The core memory primitive is not just an incident summary. It is an action-outcome timeline:

  • what the system looked like before the incident,
  • which signals changed first,
  • what root-cause hypotheses were considered,
  • what action was taken,
  • who or what approved it,
  • how the metrics/logs/traces recovered,
  • whether rollback was needed,
  • whether the same action worked again later.

This is risky because an agent can damage production if it acts on a wrong cause. But it is also the most game-changing AIOps direction because it turns memory into operational leverage. The first safe version should only handle reversible, policy-approved actions such as restart, rollback, scale-out, traffic drain, or cache purge.

The second high-risk bet is:

Edge Embodied Incident Memory / Robot Black Box

This applies the same time-series action-outcome memory idea to robots, drones, smart factories, and physical AI fleets.
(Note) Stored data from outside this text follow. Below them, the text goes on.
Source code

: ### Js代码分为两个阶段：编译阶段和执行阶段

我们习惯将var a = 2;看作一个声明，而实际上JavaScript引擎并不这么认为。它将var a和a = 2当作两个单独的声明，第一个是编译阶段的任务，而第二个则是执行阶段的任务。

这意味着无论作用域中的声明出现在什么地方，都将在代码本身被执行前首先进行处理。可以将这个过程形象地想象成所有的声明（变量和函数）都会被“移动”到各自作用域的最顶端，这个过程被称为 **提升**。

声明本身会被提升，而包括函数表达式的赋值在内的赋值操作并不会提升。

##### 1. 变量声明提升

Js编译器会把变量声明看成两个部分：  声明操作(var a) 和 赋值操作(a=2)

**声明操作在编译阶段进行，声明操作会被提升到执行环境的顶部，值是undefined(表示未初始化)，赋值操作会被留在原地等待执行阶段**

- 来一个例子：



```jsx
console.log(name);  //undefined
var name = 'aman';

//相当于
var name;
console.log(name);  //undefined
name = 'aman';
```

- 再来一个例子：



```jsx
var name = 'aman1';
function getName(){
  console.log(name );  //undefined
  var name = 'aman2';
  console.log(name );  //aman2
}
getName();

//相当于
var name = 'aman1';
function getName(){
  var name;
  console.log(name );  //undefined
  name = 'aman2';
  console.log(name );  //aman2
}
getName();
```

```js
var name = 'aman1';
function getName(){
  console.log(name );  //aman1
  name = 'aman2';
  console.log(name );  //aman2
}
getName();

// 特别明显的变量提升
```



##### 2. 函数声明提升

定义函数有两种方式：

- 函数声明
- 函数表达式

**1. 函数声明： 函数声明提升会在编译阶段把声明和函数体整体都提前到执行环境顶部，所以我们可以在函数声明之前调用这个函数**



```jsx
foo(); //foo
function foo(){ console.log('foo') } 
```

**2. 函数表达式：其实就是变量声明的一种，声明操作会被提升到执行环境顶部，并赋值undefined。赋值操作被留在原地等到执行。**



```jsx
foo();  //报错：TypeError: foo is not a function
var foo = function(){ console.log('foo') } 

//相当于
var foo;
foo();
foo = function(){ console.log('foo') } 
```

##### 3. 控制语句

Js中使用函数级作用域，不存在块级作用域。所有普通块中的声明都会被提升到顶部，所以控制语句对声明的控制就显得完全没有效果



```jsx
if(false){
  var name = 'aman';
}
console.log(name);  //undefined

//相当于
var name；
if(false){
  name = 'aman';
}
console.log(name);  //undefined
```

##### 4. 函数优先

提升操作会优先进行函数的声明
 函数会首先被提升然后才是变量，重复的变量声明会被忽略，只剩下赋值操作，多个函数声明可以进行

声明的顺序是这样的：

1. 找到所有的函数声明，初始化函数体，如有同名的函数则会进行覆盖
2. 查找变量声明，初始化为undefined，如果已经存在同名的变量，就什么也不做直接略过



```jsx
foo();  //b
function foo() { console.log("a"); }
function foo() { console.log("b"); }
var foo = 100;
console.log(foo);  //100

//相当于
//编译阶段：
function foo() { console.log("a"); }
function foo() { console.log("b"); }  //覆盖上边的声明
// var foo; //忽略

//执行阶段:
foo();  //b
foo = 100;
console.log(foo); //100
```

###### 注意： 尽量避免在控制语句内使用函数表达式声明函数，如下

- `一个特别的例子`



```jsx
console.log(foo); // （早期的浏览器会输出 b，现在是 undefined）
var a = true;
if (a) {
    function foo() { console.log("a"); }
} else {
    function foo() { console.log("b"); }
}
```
The upside may be larger over a long time horizon, but deployment is harder because hardware, safety, sensors, and robotics adoption cycles add friction.

The unifying bet across AIOps and physical AI is:

Own the time-series memory of actions, outcomes, and recovery.

This research aligns with existing ZeptoDB directions:

  • Agent memory examples already exist under examples/agent_memory/.
  • Physical AI use cases are documented under docs/usecases/physical_ai.md.
  • ROS 2 and physical AI roadmap docs already define time provenance and typed profile concepts.
  • Edge deployment docs already define robot-local, lab-edge, and factory-edge modes.
  • Storage design already supports in-memory columnar time-series data, timestamp-range indexing, snapshots, WAL/HDB, and high-throughput ingestion.

The missing commercially valuable layer is the incident-memory abstraction above raw telemetry: segmenting, summarizing, indexing, and retrieving past temporal situations for agents.

Market and industry:

Agentic observability and physical AI:

Research directions:

The strongest commercial research bet is not broad agent memory. It is time-series incident memory for agents that operate over real systems.

For ZeptoDB, edge relevance is high. The database already has enough design and deployment support to target gateway-class and robot-local environments. The research should focus on the layer that turns raw time-series telemetry into retrievable operational memory: temporal segments, causal timelines, similar incident retrieval, action-outcome records, and edge-to-cloud fleet memory.